Super creamy and a ton of chicken flavor.


----------



## JLand (Apr 14, 2006)

*Here's one to try*

http://homecooking.about.com/od/soups/r/blss69.htm


----------



## Goags (May 28, 2004)

Alright, MC, here's one that works for me. Taken from an old Consumer Reports. It's not Grandma's, but it's not Campbell's either. I double it and enjoy for several days.
Jerry


----------



## mastercylinder60 (Dec 18, 2005)

thanks, goags. i'll try that one.


----------



## notthatdeep (Feb 5, 2005)

Here's mine:

4 cans of Swanson Chicken Broth. 
1 onion chopped
2 carrots chopped
2 celery stalks chopped
1 clove of garlic, smashed and diced.
2 large chicken breasts...maybe more, maybe less, maybe thighs, etc
1 strip of bacon
black pepper, cajun seasoning (Zatrains, Tony's etc)
1/4 -1/3 pack or so of egg noodles 

Brown the chicken and bacon in your pan in a little olive oil. Remove and set aside. Remove excess oil.
Saute onion, celery, carrots and garlic in the same pan slowly, about 10 minutes.
Chop up the chicken in 1/2-3/4" pieces and chop bacon fine and put back in the pan with vegs.
Add the chicken broth and bring to boil. Add noodles. Once it boils again, turn back heat and simmer till noodles are done. Season to taste. Simmering longer doesnt hurt.

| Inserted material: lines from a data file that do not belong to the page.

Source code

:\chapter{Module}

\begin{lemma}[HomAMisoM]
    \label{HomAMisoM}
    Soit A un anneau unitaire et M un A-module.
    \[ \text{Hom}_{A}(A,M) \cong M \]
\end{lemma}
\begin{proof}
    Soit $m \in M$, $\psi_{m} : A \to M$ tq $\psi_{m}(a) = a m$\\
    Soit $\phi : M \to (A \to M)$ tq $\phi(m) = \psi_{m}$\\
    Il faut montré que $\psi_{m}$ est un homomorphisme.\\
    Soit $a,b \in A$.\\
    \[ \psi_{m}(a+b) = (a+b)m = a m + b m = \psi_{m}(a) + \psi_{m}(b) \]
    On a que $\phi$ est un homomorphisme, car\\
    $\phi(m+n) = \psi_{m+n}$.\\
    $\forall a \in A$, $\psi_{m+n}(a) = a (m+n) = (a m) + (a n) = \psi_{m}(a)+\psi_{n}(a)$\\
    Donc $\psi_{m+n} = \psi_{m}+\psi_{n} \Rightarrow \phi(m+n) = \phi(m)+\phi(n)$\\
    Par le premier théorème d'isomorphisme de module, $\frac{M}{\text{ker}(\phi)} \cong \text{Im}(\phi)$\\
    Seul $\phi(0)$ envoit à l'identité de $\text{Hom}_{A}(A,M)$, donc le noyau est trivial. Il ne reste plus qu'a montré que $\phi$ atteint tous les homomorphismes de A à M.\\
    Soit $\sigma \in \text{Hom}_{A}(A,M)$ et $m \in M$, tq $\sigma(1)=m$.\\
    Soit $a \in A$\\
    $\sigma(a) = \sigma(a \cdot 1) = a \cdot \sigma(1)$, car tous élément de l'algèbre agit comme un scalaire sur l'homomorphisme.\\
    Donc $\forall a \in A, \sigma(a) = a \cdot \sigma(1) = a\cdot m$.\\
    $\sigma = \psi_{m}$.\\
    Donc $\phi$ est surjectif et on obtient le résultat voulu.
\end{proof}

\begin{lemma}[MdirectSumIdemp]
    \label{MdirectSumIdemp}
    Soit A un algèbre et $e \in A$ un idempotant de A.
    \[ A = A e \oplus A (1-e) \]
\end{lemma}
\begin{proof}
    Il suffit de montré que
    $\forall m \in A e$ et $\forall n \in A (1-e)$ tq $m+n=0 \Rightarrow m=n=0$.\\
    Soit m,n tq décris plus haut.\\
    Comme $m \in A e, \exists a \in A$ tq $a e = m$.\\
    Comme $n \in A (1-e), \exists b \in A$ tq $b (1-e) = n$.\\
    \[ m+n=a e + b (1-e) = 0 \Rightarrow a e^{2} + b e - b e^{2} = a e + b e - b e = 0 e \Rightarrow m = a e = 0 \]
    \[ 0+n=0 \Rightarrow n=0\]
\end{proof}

Sounds like a lot to do but its really fast and really good.


----------



## backlashlady (Aug 27, 2007)

*Best Ever*

When making chicken noodle soup it is a must to make your own noodles and its easy. Take 6 eggs, salt and pepper and beat until mixed. Slowly add flour until it all comes together. Put flour down on counter and need until firm to touch (you will be adding flour as you go). Roll out dough and cut into thin strips (my kids like them kinda big) and let them set out until your chicken broth comes to a boil. The day before I make soup I saute diced onion, celery and seasoning and add enough chicken broth to cover chicken. Cook the chicken, let cool, put in frig. The next day I skim off the fat that has collected on top and debone chicken and put it back into the same pot. While chicken is coming to a boil I make my noodles. Add noodles to boiling chicken stock and and cook until noodles are done. I like to put chicken soup over mashed potatoes. I cant wait until the next cold front.


----------



## Dolphingirl (Apr 5, 2006)

Here is another way!
I cut about two stalk of celery
1 small whole onion diced
Fill my pot about half full of water and add chicken bouillion soup base, celery, onion, salt pepper and garlic powder. Bring it to a boil and add the chicken. Boil the chicken until done about 45 minutes or more remove your chicken and let cool, add your noodles to the broth. Debone your chicken and add it to your soup and you are done. The longer you let it sit the better! You can add seasonings to your taste!

Kelly


----------